Manifold , smooth curve, differentiation

Question

Suppose $M^n$ is a smooth $n$-dimensional manifold, and $\gamma(t):[0,1]\to M^n$ is a smooth curve on it.How do I find the differentiation (derivation) $d\gamma(t)/dt$ so that in particular if $\gamma(t)=x^\alpha(t)$ is the $\alpha$th-coordinate function then $d\gamma(t)/dt=1$? What I do not understand is the fact that $\gamma$ leads to $M^n$ and not to $\mathbb{R}^n$, and I have problems with the precise,technical applications of charts $(U,\phi_U)$ where $U$ is an open set in the manifold $M^n$ and $\phi:U\to \phi(U)\subseteq\mathbb{R}^n$ is a homeomorphism.

Answer 1

I think you can do that locally in a chart easily by first make such curve in $\mathbb{R}^n$ and then define it to a curve in $M$ by compose the curve with chart map.

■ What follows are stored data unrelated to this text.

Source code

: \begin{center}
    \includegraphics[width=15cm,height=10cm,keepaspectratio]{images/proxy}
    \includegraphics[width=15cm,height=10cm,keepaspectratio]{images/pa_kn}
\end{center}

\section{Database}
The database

For example we want to define coordinate curve of $x^1$ of some chart $(U,\varphi)$. Here is the construction :

Choose a chart $(U,\varphi)$ for $M$. Define a curve in $\varphi(U)=\hat{U} \subset \mathbb{R}^n$, $\alpha : I \rightarrow \hat{U}$ by $\alpha(t)=(t,0,\dots,0)$. Assume that $\alpha(I) \subset \hat{U}$. And then define $\gamma : I \rightarrow M$ by $$ \gamma := \varphi^{-1} \circ \alpha $$ Therefore you'll have the curve that you want. In this case, the representation of $\gamma$ in this chart is $\hat{\gamma}(t) = (\varphi \circ \gamma )(t)= \alpha (t) = (t,0,\dots, 0)$. And therefore

$$\dot{\gamma}(t) = \frac{\partial}{\partial x^1}\Bigg|_{\gamma(t)}$$

It must be noted that the representation of this coordinate curve is not guaranteed to be the same in another chart $(V,\psi)$.

$\textbf{EDIT}$ :

When we have a curve on manifold $\gamma : I \rightarrow M$, the velocity vector $\dot{\gamma}(t)$ to this curve at some $t_0 \in I$ is $$ \dot{\gamma}(t_0) = \frac{d\gamma^i}{dt}(t_0) \frac{\partial}{\partial x^i}\Bigg|_{\gamma(t_0)} $$ with $\gamma^i$ is just the coordinates of the curve in some local chart. That is $$ \hat{\gamma} (t) = (\varphi \circ \gamma) (t) = (\gamma^1(t),\cdots, \gamma^n(t)) $$ In your case above, $\hat{\gamma} (t) = (\gamma^1(t),\cdots, \gamma^n(t)) =\alpha(t) = (t,0,\cdots,0)$. So any other components of the velocity vector vanish except $\frac{d\gamma^1}{dt} = 1$. Surely you can modified the $\alpha : I \rightarrow \mathbb{R}^n$ such that the curve $\gamma$ is the any $i^{th}$-coordinate curve as originally you want. Look for example, John Lee's Smooth Manifold Ch.3 for the derivation of the velocity vector.